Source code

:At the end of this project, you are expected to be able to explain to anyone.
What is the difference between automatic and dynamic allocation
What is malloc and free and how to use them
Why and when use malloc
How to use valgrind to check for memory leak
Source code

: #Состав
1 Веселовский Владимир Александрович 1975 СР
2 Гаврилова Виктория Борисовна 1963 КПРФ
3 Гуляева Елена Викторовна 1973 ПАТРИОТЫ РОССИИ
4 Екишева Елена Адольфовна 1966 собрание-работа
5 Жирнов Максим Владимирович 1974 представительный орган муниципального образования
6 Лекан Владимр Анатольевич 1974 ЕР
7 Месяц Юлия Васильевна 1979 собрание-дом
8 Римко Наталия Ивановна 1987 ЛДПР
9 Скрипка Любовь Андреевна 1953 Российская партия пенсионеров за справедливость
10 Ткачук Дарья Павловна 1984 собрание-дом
------------------------------------
## Try it
Repeat each record word for word. Do not leave any out.

## Written response
Source code

:At the end of this project, you are expected to be able to explain to anyone.
What is the difference between automatic and dynamic allocation
What is malloc and free and how to use them
Why and when use malloc
How to use valgrind to check for memory leak
Source code

: #Состав
1 Веселовский Владимир Александрович 1975 СР
2 Гаврилова Виктория Борисовна 1963 КПРФ
3 Гуляева Елена Викторовна 1973 ПАТРИОТЫ РОССИИ
4 Екишева Елена Адольфовна 1966 собрание-работа
5 Жирнов Максим Владимирович 1974 представительный орган муниципального образования
6 Лекан Владимр Анатольевич 1974 ЕР
7 Месяц Юлия Васильевна 1979 собрание-дом
8 Римко Наталия Ивановна 1987 ЛДПР
9 Скрипка Любовь Андреевна 1953 Российская партия пенсионеров за справедливость
10 Ткачук Дарья Павловна 1984 собрание-дом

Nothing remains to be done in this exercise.